WORK REQUIRED:
All of the data should be copied exactly, with the pictures left out.

AVAILABLE RECORDS:
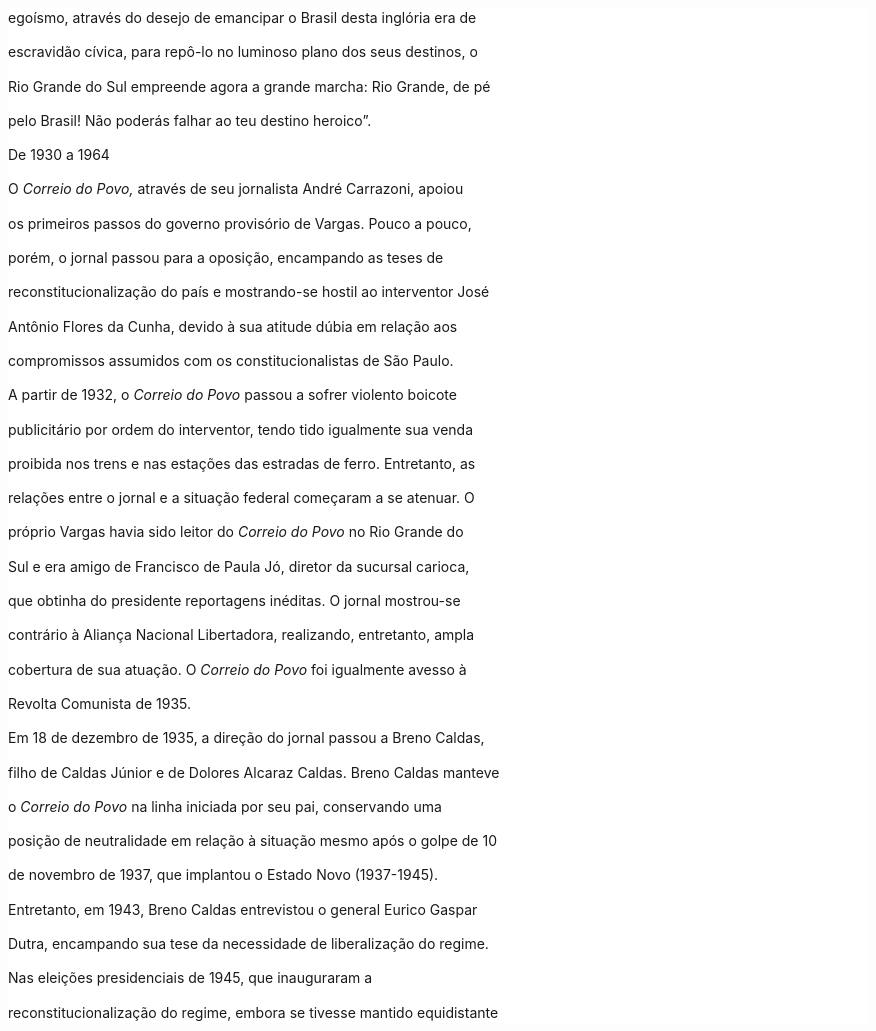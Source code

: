 egoísmo, através do desejo de emancipar o Brasil desta inglória era de

escravidão cívica, para repô-lo no luminoso plano dos seus destinos, o

Rio Grande do Sul empreende agora a grande marcha: Rio Grande, de pé

pelo Brasil! Não poderás falhar ao teu destino heroico”.



De 1930 a 1964



O *Correio do Povo,* através de seu jornalista André Carrazoni, apoiou

os primeiros passos do governo provisório de Vargas. Pouco a pouco,

porém, o jornal passou para a oposição, encampando as teses de

reconstitucionalização do país e mostrando-se hostil ao interventor José

Antônio Flores da Cunha, devido à sua atitude dúbia em relação aos

compromissos assumidos com os constitucionalistas de São Paulo.



A partir de 1932, o *Correio do Povo* passou a sofrer violento boicote

publicitário por ordem do interventor, tendo tido igualmente sua venda

proibida nos trens e nas estações das estradas de ferro. Entretanto, as

relações entre o jornal e a situação federal começaram a se atenuar. O

próprio Vargas havia sido leitor do *Correio do Povo* no Rio Grande do

Sul e era amigo de Francisco de Paula Jó, diretor da sucursal carioca,

que obtinha do presidente reportagens inéditas. O jornal mostrou-se

contrário à Aliança Nacional Libertadora, realizando, entretanto, ampla

cobertura de sua atuação. O *Correio do Povo* foi igualmente avesso à

Revolta Comunista de 1935.



Em 18 de dezembro de 1935, a direção do jornal passou a Breno Caldas,

filho de Caldas Júnior e de Dolores Alcaraz Caldas. Breno Caldas manteve

o *Correio do Povo* na linha iniciada por seu pai, conservando uma

posição de neutralidade em relação à situação mesmo após o golpe de 10

de novembro de 1937, que implantou o Estado Novo (1937-1945).

Entretanto, em 1943, Breno Caldas entrevistou o general Eurico Gaspar

Dutra, encampando sua tese da necessidade de liberalização do regime.



Nas eleições presidenciais de 1945, que inauguraram a

reconstitucionalização do regime, embora se tivesse mantido equidistante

RESPONSE:
Source code

: egoísmo, através do desejo de emancipar o Brasil desta inglória era de

escravidão cívica, para repô-lo no luminoso plano dos seus destinos, o

Rio Grande do Sul empreende agora a grande marcha: Rio Grande, de pé

pelo Brasil! Não poderás falhar ao teu destino heroico”.



De 1930 a 1964



O *Correio do Povo,* através de seu jornalista André Carrazoni, apoiou

os primeiros passos do governo provisório de Vargas. Pouco a pouco,

porém, o jornal passou para a oposição, encampando as teses de

reconstitucionalização do país e mostrando-se hostil ao interventor José

Antônio Flores da Cunha, devido à sua atitude dúbia em relação aos

compromissos assumidos com os constitucionalistas de São Paulo.



A partir de 1932, o *Correio do Povo* passou a sofrer violento boicote

publicitário por ordem do interventor, tendo tido igualmente sua venda

proibida nos trens e nas estações das estradas de ferro. Entretanto, as

relações entre o jornal e a situação federal começaram a se atenuar. O

próprio Vargas havia sido leitor do *Correio do Povo* no Rio Grande do

Sul e era amigo de Francisco de Paula Jó, diretor da sucursal carioca,

que obtinha do presidente reportagens inéditas. O jornal mostrou-se

contrário à Aliança Nacional Libertadora, realizando, entretanto, ampla

cobertura de sua atuação. O *Correio do Povo* foi igualmente avesso à

Revolta Comunista de 1935.



Em 18 de dezembro de 1935, a direção do jornal passou a Breno Caldas,

filho de Caldas Júnior e de Dolores Alcaraz Caldas. Breno Caldas manteve

o *Correio do Povo* na linha iniciada por seu pai, conservando uma

posição de neutralidade em relação à situação mesmo após o golpe de 10

de novembro de 1937, que implantou o Estado Novo (1937-1945).

Entretanto, em 1943, Breno Caldas entrevistou o general Eurico Gaspar

Dutra, encampando sua tese da necessidade de liberalização do regime.



Nas eleições presidenciais de 1945, que inauguraram a

reconstitucionalização do regime, embora se tivesse mantido equidistante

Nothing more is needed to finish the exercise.